DATA TO PROCESS:
● ● ●

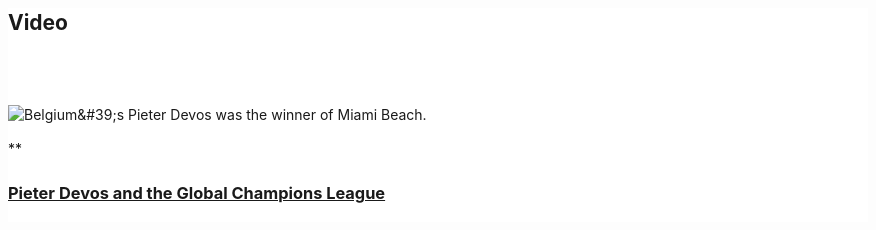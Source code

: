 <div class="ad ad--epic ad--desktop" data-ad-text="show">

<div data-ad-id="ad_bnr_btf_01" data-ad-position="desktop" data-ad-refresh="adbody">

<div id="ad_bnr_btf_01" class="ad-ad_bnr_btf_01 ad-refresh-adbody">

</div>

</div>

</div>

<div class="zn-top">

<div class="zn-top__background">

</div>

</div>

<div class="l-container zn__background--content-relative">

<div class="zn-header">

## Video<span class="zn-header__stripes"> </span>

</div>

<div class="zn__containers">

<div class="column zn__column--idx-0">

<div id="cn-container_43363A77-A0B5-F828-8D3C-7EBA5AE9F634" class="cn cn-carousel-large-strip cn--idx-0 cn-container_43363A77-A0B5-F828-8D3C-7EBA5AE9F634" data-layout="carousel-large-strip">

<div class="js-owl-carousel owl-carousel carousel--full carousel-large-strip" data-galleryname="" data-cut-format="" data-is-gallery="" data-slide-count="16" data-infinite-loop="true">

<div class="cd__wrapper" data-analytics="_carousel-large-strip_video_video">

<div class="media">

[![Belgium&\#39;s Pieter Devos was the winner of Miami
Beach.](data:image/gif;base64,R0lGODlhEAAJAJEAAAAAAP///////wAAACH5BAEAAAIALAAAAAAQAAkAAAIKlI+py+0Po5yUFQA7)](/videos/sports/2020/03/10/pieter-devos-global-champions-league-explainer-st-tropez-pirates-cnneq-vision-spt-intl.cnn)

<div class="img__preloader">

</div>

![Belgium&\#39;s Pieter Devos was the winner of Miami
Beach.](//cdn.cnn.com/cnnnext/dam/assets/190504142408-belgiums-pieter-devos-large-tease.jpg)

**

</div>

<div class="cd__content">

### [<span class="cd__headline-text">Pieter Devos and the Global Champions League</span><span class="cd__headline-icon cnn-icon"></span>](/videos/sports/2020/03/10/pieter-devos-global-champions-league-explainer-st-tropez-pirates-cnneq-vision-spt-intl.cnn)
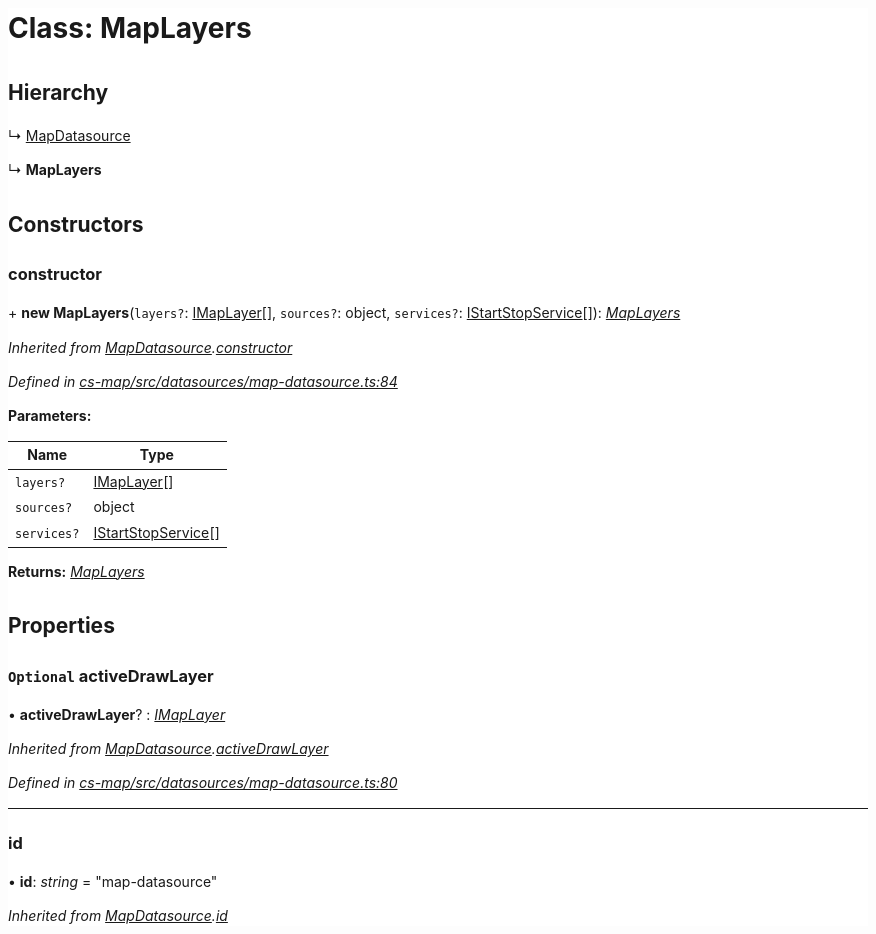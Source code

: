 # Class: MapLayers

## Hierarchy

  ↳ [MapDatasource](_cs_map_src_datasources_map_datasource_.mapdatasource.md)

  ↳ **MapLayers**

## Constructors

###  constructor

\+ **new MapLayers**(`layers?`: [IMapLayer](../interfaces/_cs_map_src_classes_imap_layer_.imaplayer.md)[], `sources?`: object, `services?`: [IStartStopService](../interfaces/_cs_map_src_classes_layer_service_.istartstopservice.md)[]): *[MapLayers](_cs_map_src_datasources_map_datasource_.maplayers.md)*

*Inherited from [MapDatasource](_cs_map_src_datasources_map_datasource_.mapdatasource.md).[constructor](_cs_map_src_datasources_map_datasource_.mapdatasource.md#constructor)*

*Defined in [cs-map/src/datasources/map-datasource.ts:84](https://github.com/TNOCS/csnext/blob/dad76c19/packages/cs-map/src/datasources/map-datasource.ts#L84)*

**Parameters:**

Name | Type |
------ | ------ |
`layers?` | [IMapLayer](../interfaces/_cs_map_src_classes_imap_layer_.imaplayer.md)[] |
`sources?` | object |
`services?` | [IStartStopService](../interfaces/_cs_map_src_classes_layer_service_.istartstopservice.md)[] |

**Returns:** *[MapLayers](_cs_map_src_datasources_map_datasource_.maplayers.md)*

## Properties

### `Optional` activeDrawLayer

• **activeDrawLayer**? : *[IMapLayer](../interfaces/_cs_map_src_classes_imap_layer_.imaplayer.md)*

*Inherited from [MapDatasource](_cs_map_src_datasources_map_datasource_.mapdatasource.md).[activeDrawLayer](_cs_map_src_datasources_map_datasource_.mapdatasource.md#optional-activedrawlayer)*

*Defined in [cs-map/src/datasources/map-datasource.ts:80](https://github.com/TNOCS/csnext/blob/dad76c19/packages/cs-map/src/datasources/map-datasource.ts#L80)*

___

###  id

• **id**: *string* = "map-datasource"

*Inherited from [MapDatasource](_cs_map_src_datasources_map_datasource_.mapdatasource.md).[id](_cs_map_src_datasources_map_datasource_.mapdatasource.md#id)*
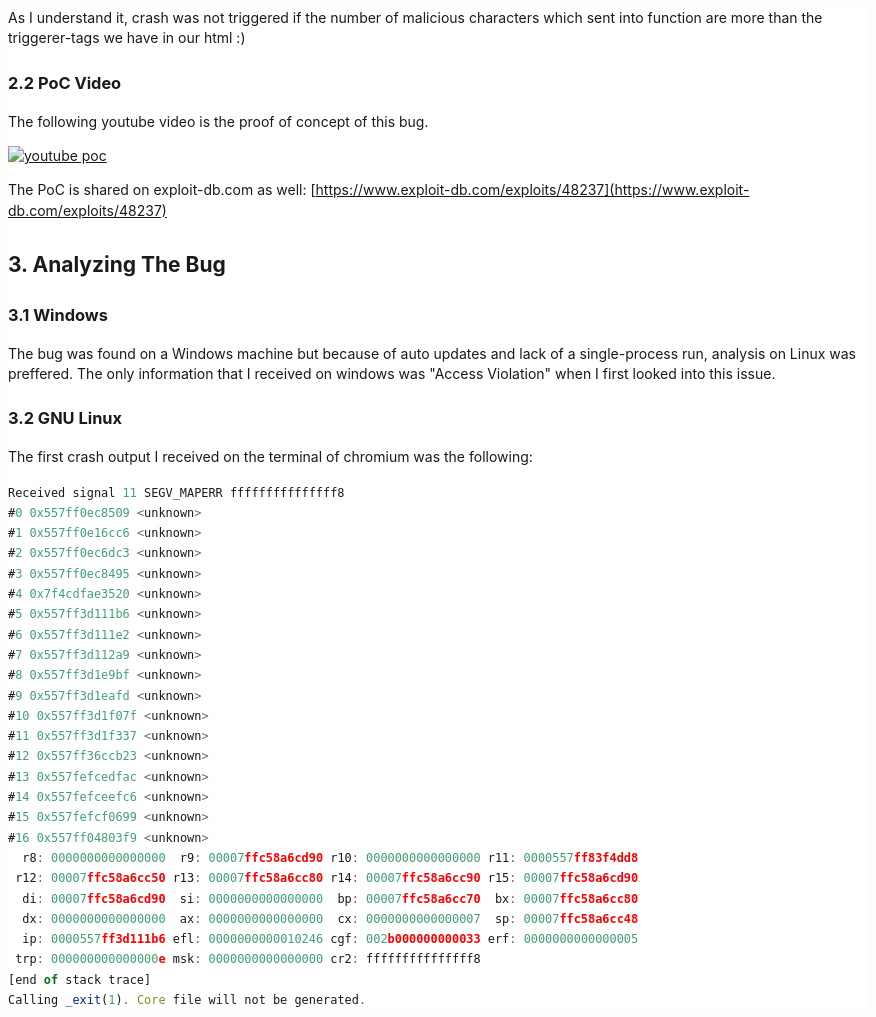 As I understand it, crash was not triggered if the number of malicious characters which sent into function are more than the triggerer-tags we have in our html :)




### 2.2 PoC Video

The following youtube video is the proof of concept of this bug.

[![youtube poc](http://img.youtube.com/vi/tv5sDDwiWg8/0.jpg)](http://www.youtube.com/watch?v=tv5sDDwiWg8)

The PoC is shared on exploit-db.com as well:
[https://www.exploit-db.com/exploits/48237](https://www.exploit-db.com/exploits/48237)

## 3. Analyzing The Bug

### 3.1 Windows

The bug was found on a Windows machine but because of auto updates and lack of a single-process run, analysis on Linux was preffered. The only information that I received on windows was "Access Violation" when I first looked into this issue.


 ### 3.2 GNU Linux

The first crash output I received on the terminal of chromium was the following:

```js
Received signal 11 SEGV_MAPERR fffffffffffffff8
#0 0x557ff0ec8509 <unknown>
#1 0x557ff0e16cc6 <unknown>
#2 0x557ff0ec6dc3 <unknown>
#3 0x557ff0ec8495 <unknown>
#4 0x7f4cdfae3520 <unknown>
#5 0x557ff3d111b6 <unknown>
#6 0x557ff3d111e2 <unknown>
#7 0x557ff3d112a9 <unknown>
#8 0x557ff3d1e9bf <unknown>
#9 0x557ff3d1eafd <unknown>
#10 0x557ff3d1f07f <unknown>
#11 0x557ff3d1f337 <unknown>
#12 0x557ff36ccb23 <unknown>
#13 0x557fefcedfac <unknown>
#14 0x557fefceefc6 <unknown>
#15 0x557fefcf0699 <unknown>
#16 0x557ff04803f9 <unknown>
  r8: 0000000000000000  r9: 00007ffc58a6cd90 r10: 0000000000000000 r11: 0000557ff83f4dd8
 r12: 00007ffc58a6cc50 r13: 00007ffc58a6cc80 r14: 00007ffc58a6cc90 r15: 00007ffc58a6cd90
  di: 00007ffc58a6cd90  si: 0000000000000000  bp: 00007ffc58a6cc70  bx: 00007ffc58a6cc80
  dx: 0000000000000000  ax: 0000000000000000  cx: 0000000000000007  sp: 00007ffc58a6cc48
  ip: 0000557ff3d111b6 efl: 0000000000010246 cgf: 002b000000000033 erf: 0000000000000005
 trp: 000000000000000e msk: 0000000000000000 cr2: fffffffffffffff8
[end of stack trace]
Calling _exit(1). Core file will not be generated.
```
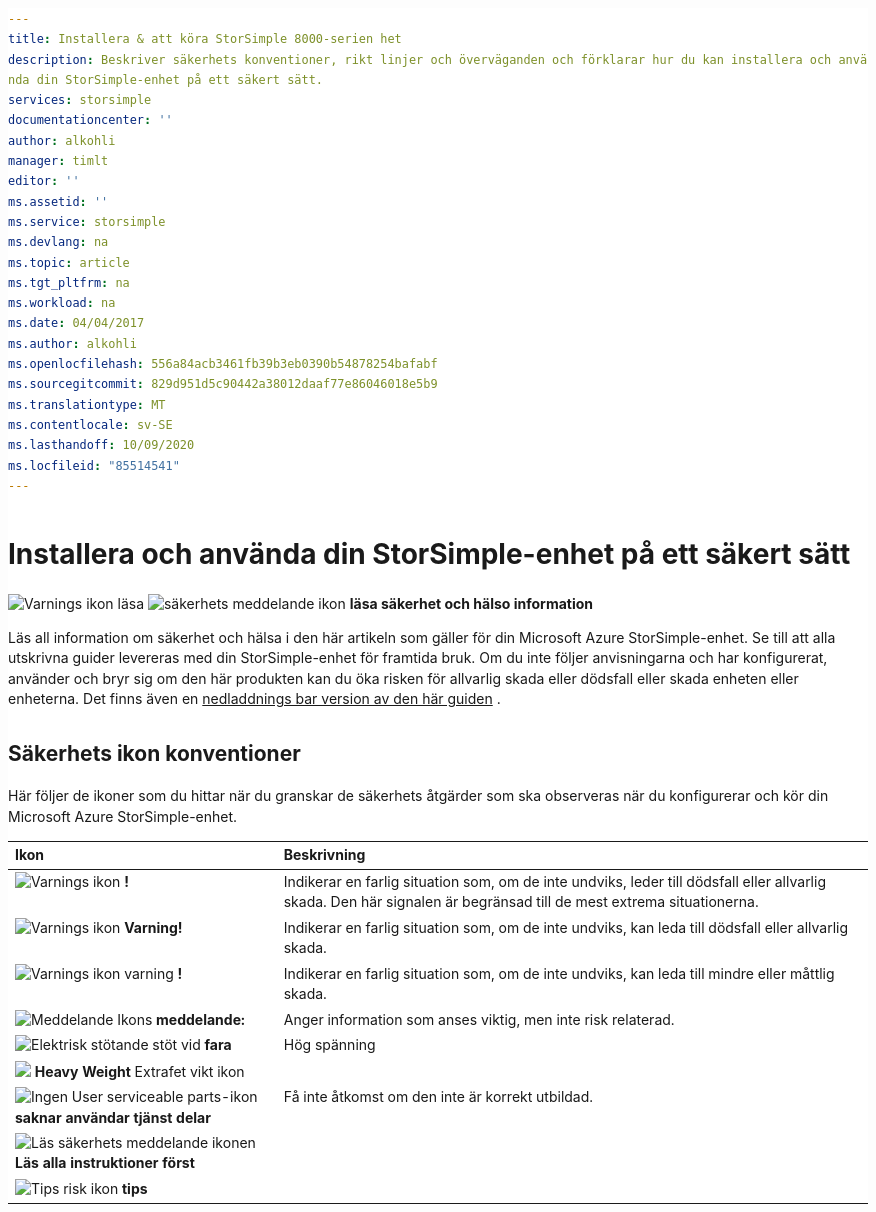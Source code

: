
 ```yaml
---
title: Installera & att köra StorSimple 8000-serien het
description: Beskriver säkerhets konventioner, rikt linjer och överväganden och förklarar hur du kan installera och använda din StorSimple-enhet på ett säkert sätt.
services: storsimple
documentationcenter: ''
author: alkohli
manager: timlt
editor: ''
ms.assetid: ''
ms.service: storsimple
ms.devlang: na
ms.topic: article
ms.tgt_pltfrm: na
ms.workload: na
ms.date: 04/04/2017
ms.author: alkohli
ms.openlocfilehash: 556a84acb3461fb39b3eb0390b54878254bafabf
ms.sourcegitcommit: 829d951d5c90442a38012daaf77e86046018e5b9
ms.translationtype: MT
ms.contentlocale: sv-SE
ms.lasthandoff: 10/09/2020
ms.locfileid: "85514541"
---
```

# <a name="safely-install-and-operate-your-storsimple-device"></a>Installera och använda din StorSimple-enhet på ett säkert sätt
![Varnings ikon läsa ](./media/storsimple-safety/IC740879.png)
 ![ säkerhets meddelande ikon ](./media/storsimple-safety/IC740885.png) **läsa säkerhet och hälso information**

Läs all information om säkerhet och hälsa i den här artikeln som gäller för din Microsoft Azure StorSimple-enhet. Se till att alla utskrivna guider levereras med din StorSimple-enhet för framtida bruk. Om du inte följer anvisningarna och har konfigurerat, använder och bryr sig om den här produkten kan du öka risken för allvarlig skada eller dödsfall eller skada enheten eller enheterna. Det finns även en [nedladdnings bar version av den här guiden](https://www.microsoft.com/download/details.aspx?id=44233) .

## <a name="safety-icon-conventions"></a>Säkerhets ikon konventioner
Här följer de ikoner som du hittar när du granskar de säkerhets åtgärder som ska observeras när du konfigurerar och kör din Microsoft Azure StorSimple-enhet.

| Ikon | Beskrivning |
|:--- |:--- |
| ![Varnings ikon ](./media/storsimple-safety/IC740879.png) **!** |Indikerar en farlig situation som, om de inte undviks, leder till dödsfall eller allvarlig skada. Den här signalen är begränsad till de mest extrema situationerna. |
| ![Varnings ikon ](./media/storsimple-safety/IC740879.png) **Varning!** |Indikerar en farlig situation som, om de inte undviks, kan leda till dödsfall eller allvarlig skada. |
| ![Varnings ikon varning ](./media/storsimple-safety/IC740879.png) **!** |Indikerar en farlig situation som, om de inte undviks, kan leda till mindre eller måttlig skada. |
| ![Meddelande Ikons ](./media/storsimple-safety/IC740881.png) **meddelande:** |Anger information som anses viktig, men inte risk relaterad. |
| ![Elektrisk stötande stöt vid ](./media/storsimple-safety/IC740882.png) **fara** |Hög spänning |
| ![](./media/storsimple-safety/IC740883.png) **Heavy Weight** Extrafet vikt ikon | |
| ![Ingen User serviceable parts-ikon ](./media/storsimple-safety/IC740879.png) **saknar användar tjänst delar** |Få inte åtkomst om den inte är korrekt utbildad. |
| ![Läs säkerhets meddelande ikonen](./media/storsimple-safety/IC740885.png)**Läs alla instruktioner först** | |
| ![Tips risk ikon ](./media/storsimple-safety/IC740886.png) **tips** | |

● ● ●

TASK PROMPT:
Lines above that contain the string "from" make up the answer.

REPLY TO THE TASK:
*Inherited from [MapDatasource](_cs_map_src_datasources_map_datasource_.mapdatasource.md).[constructor](_cs_map_src_datasources_map_datasource_.mapdatasource.md#constructor)*
*Inherited from [MapDatasource](_cs_map_src_datasources_map_datasource_.mapdatasource.md).[activeDrawLayer](_cs_map_src_datasources_map_datasource_.mapdatasource.md#optional-activedrawlayer)*
*Inherited from [MapDatasource](_cs_map_src_datasources_map_datasource_.mapdatasource.md).[id](_cs_map_src_datasources_map_datasource_.mapdatasource.md#id)*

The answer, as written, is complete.